Determination of ductile fracture properties of 16MND5 steels under varying constraint levels using machine learning methods

Abstract

The current paper presents a machine learning method based on artificial neural network (ANN) model for the determination of ductile fracture properties of 16MND5 bainitic forging steel with various three-dimensional (3D) constraint conditions. A series of fracture test data with clamped single edge notched tension (SENT) specimens were used for model training and test. With the comprehensive analysis of prediction accuracy and extrapolation ability, a training strategy for ANN model was proposed including an artificially divided training set and the introduction of dropout layer. The artificial division makes the experimental samples in training set reduced by 40.7%, while the dropout layer prevents ANN model from overfitting caused by reduction of training data. Moreover, the deep nonlinear relationship between geometric dimensions (H/W, B/W, a/W) and ductile fracture properties was well learned by the ANN model.
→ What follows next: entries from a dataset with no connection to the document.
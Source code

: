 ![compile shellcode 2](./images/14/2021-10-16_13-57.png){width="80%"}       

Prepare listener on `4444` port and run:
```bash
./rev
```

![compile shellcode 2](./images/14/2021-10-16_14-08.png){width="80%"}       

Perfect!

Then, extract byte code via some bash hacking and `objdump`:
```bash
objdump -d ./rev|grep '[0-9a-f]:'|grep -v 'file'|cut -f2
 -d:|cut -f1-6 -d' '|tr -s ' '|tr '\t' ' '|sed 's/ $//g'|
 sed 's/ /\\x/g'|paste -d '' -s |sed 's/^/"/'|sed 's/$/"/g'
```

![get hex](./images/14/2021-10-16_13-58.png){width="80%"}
The average error of prediction is less than 11%. Finally, the proposed training strategy was extended to solve the fracture behaviors under varying thermal aging duration with saving training experimental samples by 53.8%. The results showed that the comprehensive interaction of in-plane constraint, out-of-plane constraint and thermal aging on the ductile fracture behaviors are well reproduced. Due to the good prediction performance, generalization and low training cost, the proposed training strategy can make the ANN model much more helpful for the solution of ductile fracture properties of different geometric dimensions in harsh environments.